Nick Arnett challenges my visitor engagement calculation
Nick Arnett from MCC Media (and one of the creators of Buzzmetrics) posted a very well though-out and moderately critical assessment of the visitor engagement calculation I wrote about earlier this week. Nick makes some great points and I thought it was worth addressing them while I prepare the follow-up post that shows off some of what the metric can do. My comments are preceded by ETP and Nick’s statements are in italics.
Definitely thought-provoking, Eric… I’m deep into this issue, although focused specifically on community sites.Overall, your approach doesn’t work for me on two main counts — it is too complicated (and thus unlikely to become any sort of standard) and doesn’t generate a metric that allows different sites to be compared. The latter is arguable, since standardized weightings could yield comparable numbers, but I think that’s excess complication also.
ETP: I’m sorry the calculation doesn’t work for you but I do appreciate your thoughts on the subject. Regarding it being too complicated, compared to what? Compared to “simple” metrics like bounce rate and average page views per session? Or compared to the technology you built to power Buzzmetrics? I guess I separate the complexity of making the calculation from one’s ability to actually explain the calculation.

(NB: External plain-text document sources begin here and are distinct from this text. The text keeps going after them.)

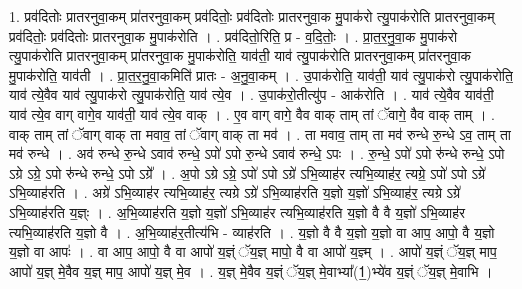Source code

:\documentclass[17pt]{extarticle}
\begin{document}
1. प्रव॑दितोः प्रातरनुवा॒कम् प्रा॑तरनुवा॒कम् प्रव॑दितोः॒ प्रव॑दितोः प्रातरनुवा॒क मु॒पाक॑रो त्यु॒पाक॑रोति प्रातरनुवा॒कम् प्रव॑दितोः॒ प्रव॑दितोः प्रातरनुवा॒क मु॒पाक॑रोति । . प्रव॑दितो॒रिति॒ प्र - व॒दि॒तोः॒ । . प्रा॒त॒र॒नु॒वा॒क मु॒पाक॑रो त्यु॒पाक॑रोति प्रातरनुवा॒कम् प्रा॑तरनुवा॒क मु॒पाक॑रोति॒ याव॑ती॒ याव॑
त्यु॒पाक॑रोति प्रातरनुवा॒कम् प्रा॑तरनुवा॒क मु॒पाक॑रोति॒ याव॑ती । . प्रा॒त॒र॒नु॒वा॒कमिति॑ प्रातः - अ॒नु॒वा॒कम् । . उ॒पाक॑रोति॒ याव॑ती॒ याव॑ त्यु॒पाक॑रो त्यु॒पाक॑रोति॒ याव॑ त्ये॒वैव याव॑ त्यु॒पाक॑रो त्यु॒पाक॑रोति॒ याव॑ त्ये॒व । . उ॒पाक॑रो॒तीत्यु॑प - आक॑रोति । . याव॑ त्ये॒वैव याव॑ती॒ याव॑ त्ये॒व वाग् वागे॒व याव॑ती॒ याव॑ त्ये॒व वाक् । . ए॒व वाग् वागे॒ वैव वाक् ताम् तां ॅवागे॒ वैव वाक् ताम् । . वाक् ताम् तां ॅवाग् वाक् ता मवाव॒ तां ॅवाग् वाक् ता मव॑ । . ता मवाव॒ ताम् ता मव॑ रुन्धे रु॒न्धे ऽव॒ ताम् ता मव॑ रुन्धे । . अव॑ रुन्धे रु॒न्धे ऽवाव॑ रुन्धे॒ ऽपो॑ ऽपो रु॒न्धे ऽवाव॑ रुन्धे॒ ऽपः । . रु॒न्धे॒ ऽपो॑ ऽपो रु॑न्धे रुन्धे॒ ऽपो ऽग्रे ऽग्रे॒ ऽपो रु॑न्धे रुन्धे॒ ऽपो ऽग्रे᳚ । . अ॒पो ऽग्रे ऽग्रे॒ ऽपो॑ ऽपो ऽग्रे॑ ऽभि॒व्याह॑र त्यभि॒व्याह॑र॒ त्यग्रे॒ ऽपो॑ ऽपो ऽग्रे॑ ऽभि॒व्याह॑रति । . अग्रे॑ ऽभि॒व्याह॑र त्यभि॒व्याह॑र॒ त्यग्रे ऽग्रे॑ ऽभि॒व्याह॑रति य॒ज्ञो य॒ज्ञो॑ ऽभि॒व्याह॑र॒ त्यग्रे ऽग्रे॑ ऽभि॒व्याह॑रति य॒ज्ञ्ः । . अ॒भि॒व्याह॑रति य॒ज्ञो य॒ज्ञो॑ ऽभि॒व्याह॑र त्यभि॒व्याह॑रति य॒ज्ञो वै वै य॒ज्ञो॑ ऽभि॒व्याह॑र त्यभि॒व्याह॑रति य॒ज्ञो वै । . अ॒भि॒व्याह॑र॒तीत्य॑भि - व्याह॑रति । . य॒ज्ञो वै वै य॒ज्ञो य॒ज्ञो वा आप॒ आपो॒ वै य॒ज्ञो य॒ज्ञो वा आपः॑ । . वा आप॒ आपो॒ वै वा आपो॑ य॒ज्ञ्ं ॅय॒ज्ञ् मापो॒ वै वा आपो॑ य॒ज्ञ्म् । . आपो॑ य॒ज्ञ्ं ॅय॒ज्ञ् माप॒ आपो॑ य॒ज्ञ् मे॒वैव य॒ज्ञ् माप॒ आपो॑ य॒ज्ञ् मे॒व । . य॒ज्ञ् मे॒वैव य॒ज्ञ्ं ॅय॒ज्ञ् मे॒वाभ्या᳚(1॒)भ्ये॑व य॒ज्ञ्ं ॅय॒ज्ञ् मे॒वाभि । \newline
\end{document}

ETP: Regarding using this metric to compare different sites … as I mentioned in the post, I don’t think there is “one” measure of visitor engagement and thusly trying to compare sites is probably a futile effort at best. I suppose you could remove the Brand, Feedback, Subscription and Interaction indices and come up with a standard set of threshold values for specific vertical markets, but I’m not sure that is really the best use of this calculation.
Is there any ground truth behind this? In case that isn’t clear, do you have any sort of primary market data for engagement that correlates with the output of your engagement metric?
ETP: Hmmm, here I’m not sure what you mean. What kind of primary market data is actually able to identify “engaged” visitors? Because I am able to see individuals interacting with my web site, I did talk to a handful of people based on their engagement scores when I was doing the original work on this metric, and some of their feedback was critical to tweaking the metric and inputs to its current state. But other than that I’d love to see the primary data you’re talking about if you’re able to share it!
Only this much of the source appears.